◆ TASK GOAL
Among the entries below, one line contains "inteligentes; comunicação e mídia de" and another contains "Engenharia da Computação;". Transcribe those two lines and every line between them, exactly.

◆ MATERIAL TO PROCESS
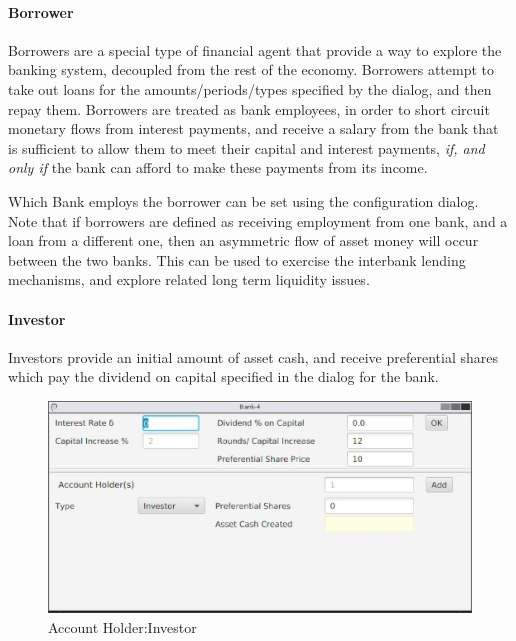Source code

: \documentclass[10pt,oneside,openright, a4paper]{memoir}
\begin{document}
\paragraph{Borrower}
Borrowers are a special type of financial agent that provide a way to 
explore the banking system, decoupled from the rest of the economy. 
Borrowers attempt to take out loans for the amounts/periods/types specified
by the dialog, and then repay them. Borrowers are treated as bank employees,
in order to short circuit monetary flows from interest payments, and 
receive a salary from the bank that is sufficient to allow them to
meet their capital and interest payments, \emph{if, and only if} the bank
can afford to make these payments from its income.
\par
Which Bank employs the borrower can be set using the configuration 
dialog. Note that if borrowers are defined as receiving employment
from one bank, and a loan from a different one, then an asymmetric
flow of asset money will occur between the two banks. This can be
used to exercise the interbank lending mechanisms, and explore
related long term liquidity issues. 

\paragraph{Investor}
Investors provide an initial amount of asset cash, and receive
preferential shares which pay the dividend on capital specified
in the dialog for the bank. 
\begin{figure}[h]
\begin{center}
\includegraphics[width=14cm]{images/fig_investor.eps}
\caption{Account Holder:Investor}
\label{fig:investor}
\end{center}
\end{figure}
\end{document}
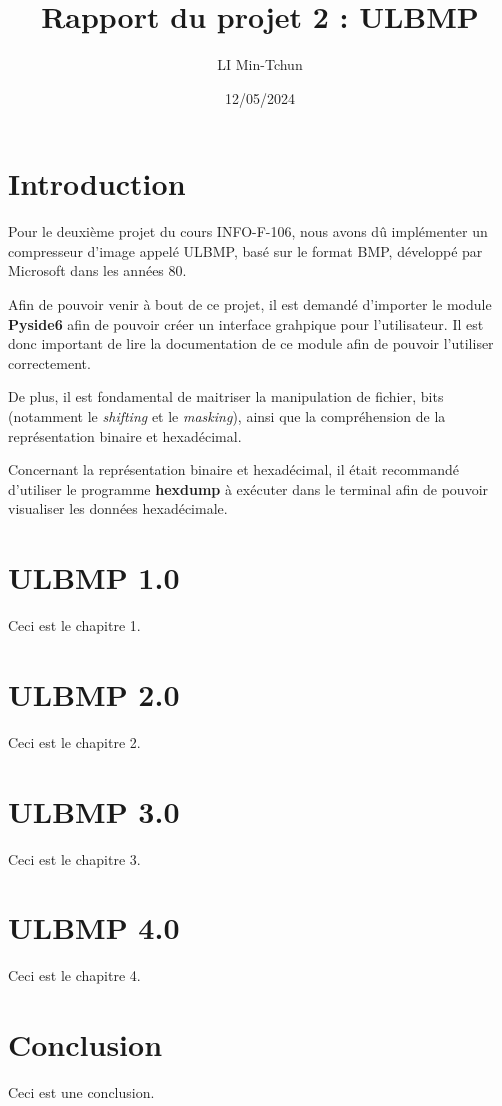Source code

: \documentclass{report}
\title{Rapport du projet 2 : ULBMP}
\author{LI Min-Tchun}
\date{12/05/2024}
\begin{document}
	\maketitle
	\tableofcontents

\chapter{Introduction}
Pour le deuxième projet du cours INFO-F-106, nous avons dû implémenter un compresseur d'image appelé ULBMP, basé sur le format BMP, développé par Microsoft dans les années 80.

Afin de pouvoir venir à bout de ce projet, il est demandé d'importer le module \textbf{Pyside6} afin de pouvoir créer un interface grahpique pour l'utilisateur. Il est donc important de lire la documentation de ce module afin de pouvoir l'utiliser correctement.

De plus, il est fondamental de maitriser la manipulation de fichier, bits (notamment le \textit{shifting} et le \textit{masking}), ainsi que la compréhension de la représentation binaire et hexadécimal.

Concernant la représentation binaire et hexadécimal, il était recommandé d'utiliser le programme \textbf{hexdump} à exécuter dans le terminal afin de pouvoir visualiser les données hexadécimale.
\chapter{ULBMP 1.0}
Ceci est le chapitre 1.

\chapter{ULBMP 2.0}
Ceci est le chapitre 2.

\chapter{ULBMP 3.0}
Ceci est le chapitre 3.

\chapter{ULBMP 4.0}
Ceci est le chapitre 4.

\chapter{Conclusion}
Ceci est une conclusion.
\end{document}
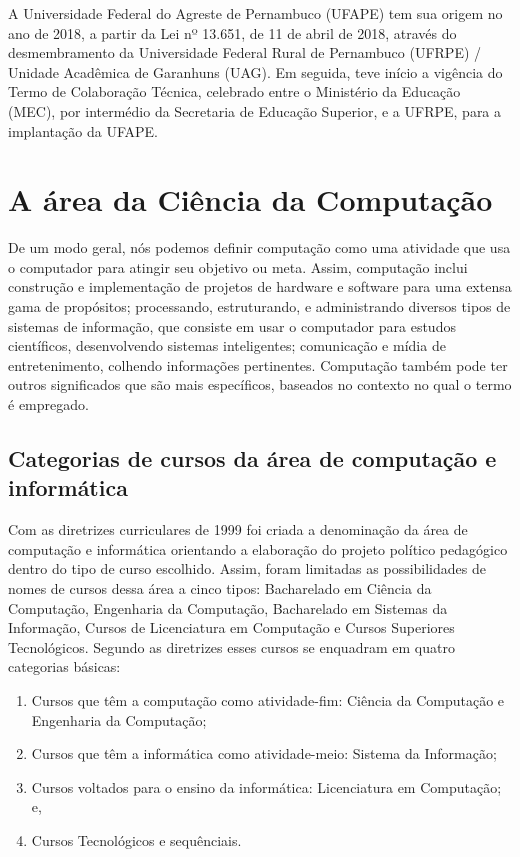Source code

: \documentclass[
	12pt,				%
	openright,			%
  oneside,     %
	a4paper,			%
	english,			%
	french,				%
	spanish,			%
	brazil				%
	]{abntex2}
\begin{document}
A Universidade Federal do Agreste de Pernambuco (UFAPE) tem sua origem no ano de 2018, a partir da Lei nº 13.651, de 11 de abril de 2018, através do desmembramento da Universidade Federal Rural de Pernambuco (UFRPE) / Unidade Acadêmica de Garanhuns (UAG). Em seguida, teve início a vigência do Termo de Colaboração Técnica, celebrado entre o Ministério da Educação (MEC), por intermédio da Secretaria de Educação Superior, e a UFRPE, para a implantação da UFAPE.

\chapter{A área da Ciência da Computação}

De um modo geral, nós podemos definir computação como uma atividade que usa o
computador para atingir seu objetivo ou meta. Assim, computação inclui
construção e implementação de projetos de hardware e software para uma extensa gama de propósitos; processando, estruturando, e administrando diversos tipos de sistemas de informação, que consiste em usar o computador para estudos científicos, desenvolvendo sistemas
inteligentes; comunicação e mídia de
entretenimento, colhendo informações pertinentes. Computação também pode ter outros significados que são mais específicos, baseados no contexto no qual o termo é empregado.

\section{Categorias de cursos da área de computação e informática}

Com as diretrizes curriculares de 1999 foi criada a denominação da área de
computação e informática orientando a elaboração do projeto político pedagógico
dentro do tipo de curso escolhido. Assim, foram limitadas as possibilidades de
nomes de cursos dessa área a cinco tipos: Bacharelado em Ciência da Computação,
Engenharia da Computação, Bacharelado em Sistemas da Informação, Cursos de
Licenciatura em Computação e Cursos Superiores Tecnológicos. Segundo as
diretrizes esses cursos se enquadram em quatro categorias básicas:

\begin{enumerate}
  \item Cursos que têm a computação como atividade-fim: Ciência da Computação e
  Engenharia da Computação;
  \item Cursos que têm a informática como atividade-meio: Sistema da Informação;
  \item Cursos voltados para o ensino da informática: Licenciatura em
 Computação; e,
  \item Cursos Tecnológicos e sequênciais.
\end{enumerate}
\end{document}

◆ ANSWER
inteligentes; comunicação e mídia de
entretenimento, colhendo informações pertinentes. Computação também pode ter outros significados que são mais específicos, baseados no contexto no qual o termo é empregado.

\section{Categorias de cursos da área de computação e informática}

Com as diretrizes curriculares de 1999 foi criada a denominação da área de
computação e informática orientando a elaboração do projeto político pedagógico
dentro do tipo de curso escolhido. Assim, foram limitadas as possibilidades de
nomes de cursos dessa área a cinco tipos: Bacharelado em Ciência da Computação,
Engenharia da Computação, Bacharelado em Sistemas da Informação, Cursos de
Licenciatura em Computação e Cursos Superiores Tecnológicos. Segundo as
diretrizes esses cursos se enquadram em quatro categorias básicas:

\begin{enumerate}
  \item Cursos que têm a computação como atividade-fim: Ciência da Computação e
  Engenharia da Computação;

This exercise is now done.